IAVA Fullbridge at Capitol Hill

Iraq and Afghanistan Veterans of America is going to pick up the round-trip airfare for what could be 20 or more member veterans who are accepted into an immersion course in business this fall in Illinois.

The Fullbridge Program is a five-week intensive course in business basics that IAVA officials believe can be invaluable to returning veterans, said Jeff Park, the group's strategic partnerships associate, who took the program himself in January 2013.

"In that world, there is a language and sort of baseline knowledge that people have," Park said. "This was a great opportunity to have a course in how to use the language ... to understand financials, to read a balance sheet and income statements, how to present, to pitch and get a proposal out there."

Park said IAVA members have until Aug. 22 to apply for the program, which begins Sept. 15 at Concordia University in Chicago. Because the program leads to a graduate certificate in business fundamentals, applicants must already have at least a bachelor's degree.

Park was among 10 veterans for whom IAVA ponied up full tuition for the course -- nearly $6,000 -- in January 2013. Back then, Fullbridge was still getting off the ground and the program was held at a hotel in Cambridge, so it was not covered under the Post 9/11 GI Bill.
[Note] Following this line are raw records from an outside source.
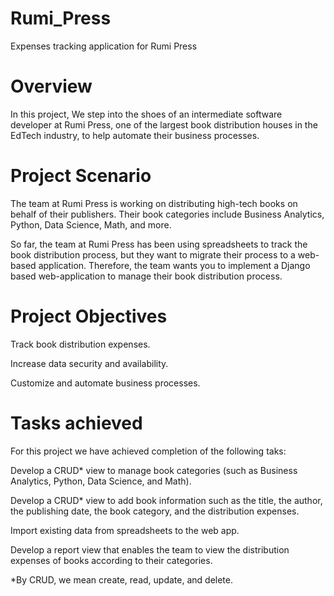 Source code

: # Rumi_Press
Expenses tracking application for Rumi Press 

# Overview

In this project, We step into the shoes of an intermediate software developer at Rumi Press, one of the largest book distribution houses in the EdTech industry, to help automate their business processes.

# Project Scenario

The team at Rumi Press is working on distributing high-tech books on behalf of their publishers. Their book categories include Business Analytics, Python, Data Science, Math, and more.

So far, the team at Rumi Press has been using spreadsheets to track the book distribution process, but they want to migrate their process to a web-based application. Therefore, the team wants you to implement a Django based web-application to manage their book distribution process.   

# Project Objectives

Track book distribution expenses.  

Increase data security and availability. 

Customize and automate business processes.

# Tasks achieved

For this project we have achieved completion of the following taks:

Develop a CRUD* view to manage book categories (such as Business Analytics, Python, Data Science, and Math).

Develop a CRUD* view to add book information such as the title, the author, the publishing date, the book category, and the distribution expenses. 

 Import existing data from spreadsheets to the web app.

 Develop a report view that enables the team to view the distribution expenses of books according to their categories.  

*By CRUD, we mean create, read, update, and delete.

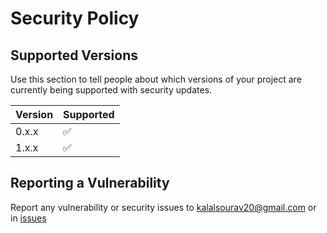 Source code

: # Security Policy

## Supported Versions

Use this section to tell people about which versions of your project are
currently being supported with security updates.

| Version | Supported          |
| ------- | ------------------ |
| 0.x.x   | :white_check_mark: |
| 1.x.x   | :white_check_mark: |

## Reporting a Vulnerability

Report any vulnerability or security issues to kalalsourav20@gmail.com or in [issues](https://github.com/Anof-cyber/APTRS/issues)

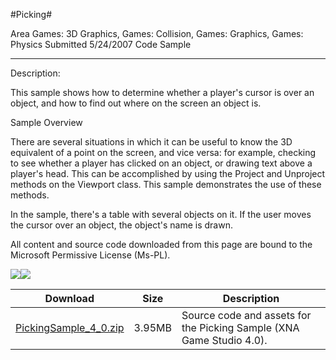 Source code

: #Picking#

Area
Games: 3D Graphics, Games: Collision, Games: Graphics, Games: Physics
Submitted
5/24/2007
Code Sample

---

Description:

This sample shows how to determine whether a player's cursor is over an object, and how to find out where on the screen an object is.

Sample Overview

There are several situations in which it can be useful to know the 3D equivalent of a point on the screen, and vice versa: for example, checking to see whether a player has clicked on an object, or drawing text above a player's head. This can be accomplished by using the Project and Unproject methods on the Viewport class. This sample demonstrates the use of these methods.

In the sample, there's a table with several objects on it. If the user moves the cursor over an object, the object's name is drawn.


All content and source code downloaded from this page are bound to the Microsoft Permissive License (Ms-PL).

![](https://github.com/DDReaper/XNAGameStudio/blob/master/Images/XNA_Picking_01_small.jpg)![](https://github.com/DDReaper/XNAGameStudio/blob/master/Images/XNA_Picking_02_small.jpg)

	

 
Download | Size | Description
---|---|---|
[PickingSample_4_0.zip](https://github.com/DDReaper/XNAGameStudio/blob/master/Samples/PickingSample_4_0.zip?raw=true) | 3.95MB | Source code and assets for the Picking Sample (XNA Game Studio 4.0).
Since then, the program has expanded to partner with graduate schools such as Holy Cross near Boston and Concordia.

That connection qualifies the program for the GI Bill, but Park said IAVA felt that "the cost of traveling to and from Illinois might discourage some vets from applying."

"To IAVA members who need them, we'll be providing Southwest Airlines vouchers for travel to and from Chicago; granted, it's within the continental U.S.," he said.

That kind of assistance can make a difference. Former Air Force 1st Lt. Josh Carroll, now a law student at Duke University in North Carolina, applied for the program through IAVA in 2012 when he was just about to leave the Air Force.

"They give you a big workload," he said. "More than you can really handle, and you've got to prioritize, task things out ... and make decisions quickly on what's most important and what's least important.

"It's not a leadership course; it's really about building business analytical skills."

The Fullbridge Program was established in 2010 by Peter Olson, a former chairman and chief executive officer of Random House, and Candice Carpenter Olson, a former founder and CEO of iVillage, a media company now owned by NBCUniversal.

The early instructors, or coaches, included Harvard MBA recipients, as well as some guest instructors from Claris Corp. and LucasArts Entertainment, according to the company's history. Its first targeted audience included corporate law firms, providing training for first-year associates.

The Cambridge, Massachusetts-based company began broadening from there. During this time, established brick and mortar schools began developing their own immersion business programs, including Stanford, Dartmouth, the University of Chicago and the University of California-Berkeley, according to a June 2012 report in Fortune.

The IAVA/Fullbridge link came about in 2012 at the annual Aspen Ideas Festival, where IAVA founder and CEO Paul Rieckhoff met Fullbridge co-founder Carpenter Olson.

"This is why people trek to this gathering, because stuff like this happens all the time," Olson said in an email. "I attended an event where Paul was speaking about employment issues for returning vets, and I realized immediately we had something to contribute."

She and Rieckhoff met about three more times over the two days to collaborate, starting the planning that led to the January 2013 program that IAVA funded.

"They did a great job of bringing incredible candidates to the pilot program," she said.